RELATED STORY: Read the history of the Litchfield family in Litchfield Park, and learn more about the project to transform their historic homestead.

“We’re working on fine-tuning the designs. The place is going to be beautiful, just absolutely beautiful,” said Ms. Cook, a historical society board member, archivist and historian who chairs the project’s Capital Campaign Committee. “We’re now down to the nitty-gritty.”

A three-dimensional animated walk-through showing what the three-story, 11,000-square-foot facility will look like after the historic  5,400-square-foot Litchfield/Denny house is renovated and expanded should be ready in late September or early October, Ms.

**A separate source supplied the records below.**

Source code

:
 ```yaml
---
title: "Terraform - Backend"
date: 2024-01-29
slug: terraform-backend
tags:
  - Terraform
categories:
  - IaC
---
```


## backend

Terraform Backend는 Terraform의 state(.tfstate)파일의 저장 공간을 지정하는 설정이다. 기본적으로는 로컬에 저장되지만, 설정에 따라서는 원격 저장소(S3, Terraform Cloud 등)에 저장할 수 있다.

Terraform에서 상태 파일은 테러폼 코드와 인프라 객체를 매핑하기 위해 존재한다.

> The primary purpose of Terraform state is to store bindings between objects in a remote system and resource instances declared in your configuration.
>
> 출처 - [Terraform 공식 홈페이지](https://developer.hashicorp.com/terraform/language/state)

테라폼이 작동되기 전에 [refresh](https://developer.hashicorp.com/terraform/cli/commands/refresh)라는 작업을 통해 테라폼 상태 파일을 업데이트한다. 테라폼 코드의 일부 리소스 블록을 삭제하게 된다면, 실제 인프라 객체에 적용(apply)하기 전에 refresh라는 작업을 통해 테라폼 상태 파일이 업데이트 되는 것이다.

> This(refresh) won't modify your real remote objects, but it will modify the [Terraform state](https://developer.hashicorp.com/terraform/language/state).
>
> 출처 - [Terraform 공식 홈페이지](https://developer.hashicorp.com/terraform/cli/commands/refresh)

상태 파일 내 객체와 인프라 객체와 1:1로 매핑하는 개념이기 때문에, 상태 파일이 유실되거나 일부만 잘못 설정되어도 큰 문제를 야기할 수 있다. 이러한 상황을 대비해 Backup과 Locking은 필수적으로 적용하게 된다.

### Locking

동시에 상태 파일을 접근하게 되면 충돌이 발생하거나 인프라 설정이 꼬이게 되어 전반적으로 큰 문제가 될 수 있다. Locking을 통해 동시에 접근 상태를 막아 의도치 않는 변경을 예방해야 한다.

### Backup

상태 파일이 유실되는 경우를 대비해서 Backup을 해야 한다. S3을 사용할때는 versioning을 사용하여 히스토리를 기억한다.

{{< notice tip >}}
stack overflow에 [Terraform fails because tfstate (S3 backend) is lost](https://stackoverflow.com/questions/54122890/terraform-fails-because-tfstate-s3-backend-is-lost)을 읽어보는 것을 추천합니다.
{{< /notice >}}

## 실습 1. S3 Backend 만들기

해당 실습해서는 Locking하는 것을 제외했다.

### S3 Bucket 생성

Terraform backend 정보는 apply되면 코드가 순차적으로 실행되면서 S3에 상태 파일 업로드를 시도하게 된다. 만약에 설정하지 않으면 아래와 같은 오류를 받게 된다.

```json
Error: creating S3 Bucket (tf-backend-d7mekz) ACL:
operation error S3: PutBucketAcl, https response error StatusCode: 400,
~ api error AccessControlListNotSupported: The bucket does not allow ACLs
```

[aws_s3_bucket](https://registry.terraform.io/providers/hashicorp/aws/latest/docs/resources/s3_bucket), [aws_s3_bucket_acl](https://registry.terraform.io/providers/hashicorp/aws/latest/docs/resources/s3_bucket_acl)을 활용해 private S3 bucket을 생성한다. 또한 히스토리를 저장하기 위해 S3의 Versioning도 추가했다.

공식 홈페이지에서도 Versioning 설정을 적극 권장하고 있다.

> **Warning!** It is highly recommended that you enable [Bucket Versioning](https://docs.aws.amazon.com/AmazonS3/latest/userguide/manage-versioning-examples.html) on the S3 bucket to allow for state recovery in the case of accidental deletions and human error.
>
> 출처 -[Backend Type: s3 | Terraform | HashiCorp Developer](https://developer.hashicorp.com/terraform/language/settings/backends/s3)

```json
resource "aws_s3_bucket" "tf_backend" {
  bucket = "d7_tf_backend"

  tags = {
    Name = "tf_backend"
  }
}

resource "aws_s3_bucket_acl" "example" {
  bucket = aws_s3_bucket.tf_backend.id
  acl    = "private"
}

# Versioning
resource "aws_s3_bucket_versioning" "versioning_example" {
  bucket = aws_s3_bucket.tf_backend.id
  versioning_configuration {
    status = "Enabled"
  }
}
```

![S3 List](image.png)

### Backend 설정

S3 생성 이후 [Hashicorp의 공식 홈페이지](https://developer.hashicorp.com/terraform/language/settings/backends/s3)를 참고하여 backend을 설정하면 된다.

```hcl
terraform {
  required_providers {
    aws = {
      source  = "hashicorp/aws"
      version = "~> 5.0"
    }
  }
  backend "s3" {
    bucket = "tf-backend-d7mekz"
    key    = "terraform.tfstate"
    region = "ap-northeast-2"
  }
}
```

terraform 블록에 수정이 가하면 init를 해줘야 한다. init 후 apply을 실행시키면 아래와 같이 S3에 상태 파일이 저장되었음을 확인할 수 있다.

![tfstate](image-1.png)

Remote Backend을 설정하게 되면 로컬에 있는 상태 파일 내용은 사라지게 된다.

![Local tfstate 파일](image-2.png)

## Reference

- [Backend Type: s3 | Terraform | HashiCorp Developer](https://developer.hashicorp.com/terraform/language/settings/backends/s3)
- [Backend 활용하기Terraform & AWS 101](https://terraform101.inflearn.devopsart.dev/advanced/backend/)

Cook said.

Nestled on 21 hilltop acres donated to the city in 2009 by the Litchfields’ granddaughter, Pamela Denny Blackford and her husband, John, the center will feature a museum showcasing the history of Litchfield Park, Avondale, Goodyear and Tolleson, archive space, research library, meeting room, gift shop, gardens and community gathering spots both indoors and out.

“It will definitely be a go-to place,” Ms. Cook said, envisioning historical society and other community events held on the grounds, and visitors from around the world meandering through the center’s exhibit galleries exploring 60 years of Southwest Valley history.

Fundraising, construction stops and starts

The project’s Capital Campaign kicked off in June 2019 after the Blackfords presented historical society officials with a $1 million challenge grant and donated $50,000 for the planning process.

In less than nine months, the campaign raised $1.1 million, putting the historical society at $2.1 million, or 60% of its $3.5 million goal.

During a late February tour of the site, Ms. Cook and historical society President Nancy Schafer, who chairs the project’s Building Committee, said they expected fundraising to be complete by the end of 2020, with construction beginning in early 2021.

It wasn’t to be, however. Fundraising screeched to a halt less than three weeks later, when the pandemic forced the historical society to close the museum, to scrap plans to apply for grants until the stock market stabilized and to postpone public outreach with Phoenix architectural firm Orcutt | Winslow for at least a year.

Thanks to recent pledges from donors, the campaign is at 67% of goal, with $2.33 million raised and $1.17 million still needed. Historical society officials want all the money in hand before breaking ground, both Ms. Schafer and Ms. Cook said.

Ms. Cook began submitting grant applications in August and said the campaign is adding smaller naming opportunities for things like chairs, benches, mannequins and other items at the center to augment large naming opportunities that include galleries, the archive and others.

“I’m hopeful we can start sometime in 2021,” Ms. Cook said of the much-anticipated construction. “I think COVID has bumped us back six months.”